You should pick a handful of assumptions to flex based on which assumptions are (1) the most uncertain and (2) the most impactful. Then you flex them at the most likely and impactful levels. This helps you manage your sensitivity analysis. It accounts for the most important forms of uncertainty while still being actionable.

Consider, for example, the sensitivity analysis below. The first two sets of discounted cash flows (rows 11 through 32) measure the net present value over the next 10 years with different hurdle rates: 14% and 10%, respectively. The third and fourth (rows 33 through 54) check sensitivity to assumptions related to the Polisher 520x, specifically its salvage value and useful life.

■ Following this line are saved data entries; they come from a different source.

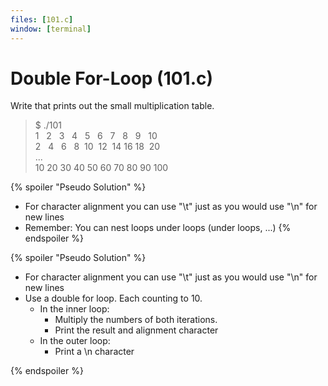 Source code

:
 ```yaml
---
files: [101.c]
window: [terminal]
---
```

# Double For-Loop (101.c)

Write that prints out the small multiplication table.

> $ ./101\
> 1&nbsp;&nbsp;&nbsp;2&nbsp;&nbsp;&nbsp;3&nbsp;&nbsp;&nbsp;4&nbsp;&nbsp;&nbsp;5&nbsp;&nbsp;&nbsp;6&nbsp;&nbsp;&nbsp;7&nbsp;&nbsp;&nbsp;8&nbsp;&nbsp;&nbsp;9&nbsp;&nbsp;&nbsp;10\
> 2&nbsp;&nbsp;&nbsp;4&nbsp;&nbsp;&nbsp;6&nbsp;&nbsp;&nbsp;8&nbsp;&nbsp;10&nbsp;&nbsp;12&nbsp;&nbsp;14&nbsp;16&nbsp;18&nbsp;&nbsp;20\
> ...\
> 10   20  30  40  50  60  70  80  90  100

{% spoiler "Pseudo Solution" %}
- For character alignment you can use "\t" just as you would use "\n" for new lines
- Remember: You can nest loops under loops (under loops, ...)
{% endspoiler %}

{% spoiler "Pseudo Solution" %}
- For character alignment you can use "\t" just as you would use "\n" for new lines
- Use a double for loop. Each counting to 10.
    - In the inner loop:
        - Multiply the numbers of both iterations.
        - Print the result and alignment character
    - In the outer loop:
        - Print a \n character

{% endspoiler %}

Are these the most important values to check sensitivity for? Maybe. Maybe not. What about the assumption of continued cash flow from leased operations? The number on the budget right now is just the first year’s cash flow copied into the next five years. That cash flow might change, especially with additional supply from the first factory in Year 2.

What about the ramp up in cash flow from the factories? Is $1,000,000 a realistic amount of cash flow from those factories? What obstacles might come up that keep the firm from reaching that level of cash flow or slowing its progress toward it?

Should the firm test all of these assumptions? At all hurdle rates? With all levels of Polisher 520x assumptions? That’s easily hundreds of thousands of possible outcomes. I would hope that checking so many alternative futures isn’t necessary. It certainly isn’t useful from a human decision making perspective. Select only the most important assumptions and don’t waste your time (or the firm’s time) chasing after every assumption.